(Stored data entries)
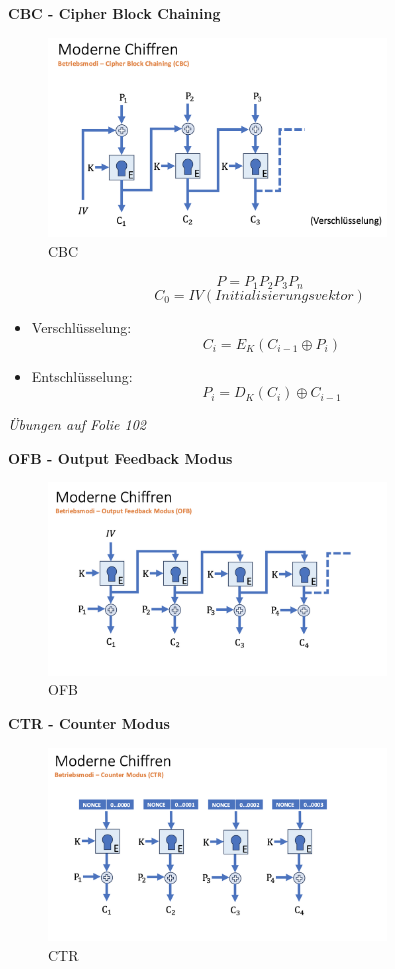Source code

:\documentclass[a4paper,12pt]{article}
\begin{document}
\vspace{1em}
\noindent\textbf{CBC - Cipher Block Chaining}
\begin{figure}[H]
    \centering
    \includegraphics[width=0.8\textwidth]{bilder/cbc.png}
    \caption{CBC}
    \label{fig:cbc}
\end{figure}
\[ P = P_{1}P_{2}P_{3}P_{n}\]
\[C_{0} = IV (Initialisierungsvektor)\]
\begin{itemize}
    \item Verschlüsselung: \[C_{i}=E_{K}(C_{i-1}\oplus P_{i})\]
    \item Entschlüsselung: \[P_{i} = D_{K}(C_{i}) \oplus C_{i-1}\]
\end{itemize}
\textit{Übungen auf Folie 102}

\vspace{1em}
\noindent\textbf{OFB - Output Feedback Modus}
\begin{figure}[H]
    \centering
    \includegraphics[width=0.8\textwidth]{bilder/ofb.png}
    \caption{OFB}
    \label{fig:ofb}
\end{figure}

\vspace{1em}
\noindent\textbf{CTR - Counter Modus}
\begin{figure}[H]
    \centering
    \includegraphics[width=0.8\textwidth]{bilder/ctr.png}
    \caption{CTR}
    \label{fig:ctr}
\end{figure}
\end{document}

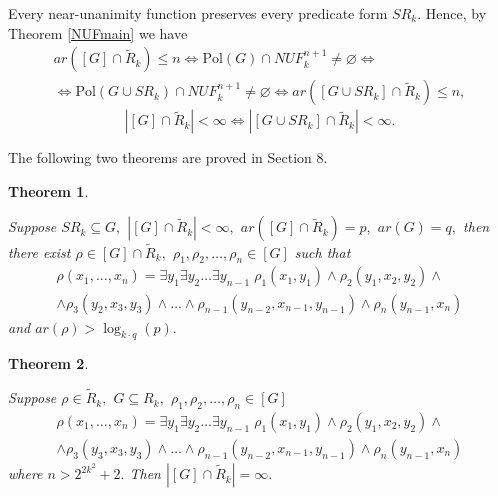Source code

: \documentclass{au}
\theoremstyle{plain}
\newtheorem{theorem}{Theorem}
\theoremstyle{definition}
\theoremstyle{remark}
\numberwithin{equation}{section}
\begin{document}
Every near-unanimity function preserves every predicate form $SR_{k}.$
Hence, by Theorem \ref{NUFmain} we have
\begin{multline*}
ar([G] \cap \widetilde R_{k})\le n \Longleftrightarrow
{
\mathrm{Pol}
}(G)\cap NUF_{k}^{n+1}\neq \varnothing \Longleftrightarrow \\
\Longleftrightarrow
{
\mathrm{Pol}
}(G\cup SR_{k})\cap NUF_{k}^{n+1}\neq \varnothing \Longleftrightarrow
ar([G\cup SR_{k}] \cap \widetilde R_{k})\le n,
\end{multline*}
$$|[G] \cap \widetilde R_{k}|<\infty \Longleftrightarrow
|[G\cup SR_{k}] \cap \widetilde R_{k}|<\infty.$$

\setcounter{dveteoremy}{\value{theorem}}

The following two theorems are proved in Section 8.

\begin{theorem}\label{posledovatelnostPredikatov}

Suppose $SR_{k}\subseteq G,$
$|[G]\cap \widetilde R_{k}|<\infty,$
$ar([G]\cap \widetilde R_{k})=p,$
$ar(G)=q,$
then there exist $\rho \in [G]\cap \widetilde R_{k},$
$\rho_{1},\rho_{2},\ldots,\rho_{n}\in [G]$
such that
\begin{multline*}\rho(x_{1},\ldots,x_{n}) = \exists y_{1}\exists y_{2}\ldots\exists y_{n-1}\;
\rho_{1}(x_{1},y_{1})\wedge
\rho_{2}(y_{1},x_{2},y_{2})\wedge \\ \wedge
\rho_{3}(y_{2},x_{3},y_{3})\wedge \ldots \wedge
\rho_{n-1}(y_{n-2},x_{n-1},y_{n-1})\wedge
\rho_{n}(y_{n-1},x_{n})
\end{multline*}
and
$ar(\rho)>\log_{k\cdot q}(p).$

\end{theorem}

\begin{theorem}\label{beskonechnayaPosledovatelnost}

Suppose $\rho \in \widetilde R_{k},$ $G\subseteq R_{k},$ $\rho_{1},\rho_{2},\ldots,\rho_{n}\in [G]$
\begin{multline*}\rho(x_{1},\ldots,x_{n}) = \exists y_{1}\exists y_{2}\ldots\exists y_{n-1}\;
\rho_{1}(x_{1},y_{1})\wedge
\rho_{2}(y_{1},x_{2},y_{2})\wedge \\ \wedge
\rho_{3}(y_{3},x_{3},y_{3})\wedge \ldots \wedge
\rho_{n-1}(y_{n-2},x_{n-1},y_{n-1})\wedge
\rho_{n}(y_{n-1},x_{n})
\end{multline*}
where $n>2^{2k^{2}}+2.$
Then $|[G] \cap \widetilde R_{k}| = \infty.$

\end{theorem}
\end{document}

...

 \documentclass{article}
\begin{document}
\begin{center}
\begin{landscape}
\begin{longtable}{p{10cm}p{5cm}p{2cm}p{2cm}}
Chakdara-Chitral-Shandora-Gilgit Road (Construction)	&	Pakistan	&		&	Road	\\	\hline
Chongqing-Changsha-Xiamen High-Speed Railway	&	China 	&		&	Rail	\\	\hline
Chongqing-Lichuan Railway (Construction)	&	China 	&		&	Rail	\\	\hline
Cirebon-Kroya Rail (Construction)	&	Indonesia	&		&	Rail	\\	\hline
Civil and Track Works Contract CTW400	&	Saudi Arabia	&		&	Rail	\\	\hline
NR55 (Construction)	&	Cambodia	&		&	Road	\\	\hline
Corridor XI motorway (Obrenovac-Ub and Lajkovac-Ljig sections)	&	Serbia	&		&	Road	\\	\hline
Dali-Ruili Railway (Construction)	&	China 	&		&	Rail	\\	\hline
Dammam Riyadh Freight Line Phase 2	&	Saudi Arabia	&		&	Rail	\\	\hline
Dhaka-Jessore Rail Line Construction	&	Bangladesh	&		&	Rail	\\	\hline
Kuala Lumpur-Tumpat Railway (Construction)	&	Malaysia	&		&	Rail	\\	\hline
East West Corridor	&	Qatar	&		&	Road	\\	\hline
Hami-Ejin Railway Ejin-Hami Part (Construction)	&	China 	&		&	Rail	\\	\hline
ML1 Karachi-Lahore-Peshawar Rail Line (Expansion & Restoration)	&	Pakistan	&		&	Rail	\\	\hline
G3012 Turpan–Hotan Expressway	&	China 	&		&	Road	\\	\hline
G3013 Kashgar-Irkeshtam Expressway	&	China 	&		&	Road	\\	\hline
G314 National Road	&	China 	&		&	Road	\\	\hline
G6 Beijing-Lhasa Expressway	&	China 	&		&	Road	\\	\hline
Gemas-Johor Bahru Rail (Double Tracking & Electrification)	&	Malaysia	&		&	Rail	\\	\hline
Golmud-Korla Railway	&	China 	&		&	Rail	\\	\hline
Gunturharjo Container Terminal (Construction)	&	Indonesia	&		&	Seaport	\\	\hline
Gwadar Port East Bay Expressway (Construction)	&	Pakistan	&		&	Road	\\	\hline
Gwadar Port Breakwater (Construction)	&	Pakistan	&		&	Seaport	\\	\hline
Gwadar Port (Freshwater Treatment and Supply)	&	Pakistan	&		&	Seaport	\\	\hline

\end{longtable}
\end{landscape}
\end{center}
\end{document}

## EXERCISE:
Copy every line from the data that includes the string "Corridor".

## YOUR SOLUTION:
Corridor XI motorway (Obrenovac-Ub and Lajkovac-Ljig sections)	&	Serbia	&		&	Road	\\	\hline
East West Corridor	&	Qatar	&		&	Road	\\	\hline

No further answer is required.